According to the Centers for Disease Control, 4.5 million children have been diagnosed with ADHD as of 2006. Diagnostic rates increased an average of 3% per year from 1997 to 2006, so one can only imagine they have increased a bit since then. The pharmaceutical industry stands to profit immensely off ADHD treatments; Healthline says in 2008, the ADHD pharmaceutical market was worth four billion dollars.
So what if I told you a new study out of Michigan State University suggests that nearly one million kids have been misdiagnosed with ADHD? That fact alone might not surprise you, but I bet the reason will.
Todd Elder, economist at MSU says, “Nearly 1 million children in the United States are potentially misdiagnosed with attention deficit hyperactivity disorder simply because they are the youngest and most immature in their kindergarten class.” He says the youngest members of a kindergarten class are “significantly more likely than their older classmates to be prescribed behavior-modifying stimulants such as Ritalin.”
Now I don’t feel so bad about wanting to hold my four-year-old daughter back. But boys are diagnosed with ADHD much more frequently than girls. And, curiously, the CDC reports that “ADHD diagnosis is significantly higher among non-Hispanic, primarily English-speaking, and insured children.”
Elder says that up to 500 million dollars are wasted annually on unnecessary medications, with at least 80 million of that amount covered by Medicaid. More importantly, though, children are being fed drugs they don’t really need. Elder stresses that the impact of long-term stimulant use in children is yet unknown.
But let’s get back to kindergarten kids, the focus of Elder’s study, to be published in the Journal of Health Economics. Elder says, “ADHD diagnoses depend on a child’s age relative to classmates and the teacher’s perceptions of whether the child has symptoms.” Meaning, “If a child is behaving poorly, if he’s inattentive, if he can’t sit still, it may simply be because he’s 5 and the other kids are 6.”
Is it wrong to simply say, “Duh?” It strikes me as so troubling that teachers might have trouble taking that into account. But that’s precisely why so many parents hold their children – especially boys – back from kindergarten until they’re 6 turning 7. It’s a process called red-shirting, and it’s meant to give their children an advantage over the other smaller, younger kids.
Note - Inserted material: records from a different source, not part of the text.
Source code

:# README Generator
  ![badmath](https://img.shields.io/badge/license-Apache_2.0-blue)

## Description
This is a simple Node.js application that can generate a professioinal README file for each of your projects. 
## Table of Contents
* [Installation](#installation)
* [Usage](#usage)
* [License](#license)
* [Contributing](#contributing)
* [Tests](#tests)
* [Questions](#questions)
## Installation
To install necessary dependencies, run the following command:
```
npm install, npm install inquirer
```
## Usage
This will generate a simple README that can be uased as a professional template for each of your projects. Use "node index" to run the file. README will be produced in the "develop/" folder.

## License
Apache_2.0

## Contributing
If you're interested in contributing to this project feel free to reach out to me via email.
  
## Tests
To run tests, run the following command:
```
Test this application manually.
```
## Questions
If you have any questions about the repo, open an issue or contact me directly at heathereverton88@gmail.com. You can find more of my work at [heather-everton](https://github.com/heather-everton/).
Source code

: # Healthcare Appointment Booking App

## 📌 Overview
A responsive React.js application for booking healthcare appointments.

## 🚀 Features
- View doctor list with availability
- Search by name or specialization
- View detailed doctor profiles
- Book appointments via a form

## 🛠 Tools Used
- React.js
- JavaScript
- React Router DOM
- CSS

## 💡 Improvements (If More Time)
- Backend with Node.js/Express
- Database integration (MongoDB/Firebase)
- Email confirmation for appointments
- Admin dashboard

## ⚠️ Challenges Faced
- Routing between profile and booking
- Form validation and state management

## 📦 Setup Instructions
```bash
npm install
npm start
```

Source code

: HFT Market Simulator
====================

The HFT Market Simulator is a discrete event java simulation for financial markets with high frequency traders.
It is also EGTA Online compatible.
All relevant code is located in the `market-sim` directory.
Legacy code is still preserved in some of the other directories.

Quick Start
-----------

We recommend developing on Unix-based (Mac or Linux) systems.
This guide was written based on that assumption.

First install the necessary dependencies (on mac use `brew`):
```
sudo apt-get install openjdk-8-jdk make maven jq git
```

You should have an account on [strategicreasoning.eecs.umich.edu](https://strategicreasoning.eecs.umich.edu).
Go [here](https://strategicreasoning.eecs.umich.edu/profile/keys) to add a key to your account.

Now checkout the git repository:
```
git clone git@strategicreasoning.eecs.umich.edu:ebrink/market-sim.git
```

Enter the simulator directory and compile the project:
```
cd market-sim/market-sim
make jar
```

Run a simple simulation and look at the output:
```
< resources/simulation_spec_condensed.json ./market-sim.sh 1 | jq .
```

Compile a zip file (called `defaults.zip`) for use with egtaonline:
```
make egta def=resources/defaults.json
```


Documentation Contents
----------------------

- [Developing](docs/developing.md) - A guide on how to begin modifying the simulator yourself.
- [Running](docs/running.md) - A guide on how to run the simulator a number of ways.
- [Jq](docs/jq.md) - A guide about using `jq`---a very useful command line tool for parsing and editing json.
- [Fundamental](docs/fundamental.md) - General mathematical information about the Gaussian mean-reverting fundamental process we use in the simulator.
Obviously, it’s working.
I’ve mentioned in the past that I’m reticent to send my 4-year-old to kindergarten, despite the fact that she’ll be 5 in October – well before New York State’s December 1 cutoff date. But Elder found that “students born December 1 had much higher rates of ADHD than children born December 2.” That’s because the students born on the 1st were the youngest in their grade and those on the 2nd the oldest.
Elder notes that a teacher’s assessment is not enough to diagnose a child with ADHD, but “their opinions are instrumental in decisions to send a child to be evaluated by a mental health professional.” Kindergartners aren’t the only ones affected by this age gap; Elder found that when that same group of classmates reached the fifth and eighth grades, “the youngest were more than twice as likely to be prescribed stimulants.”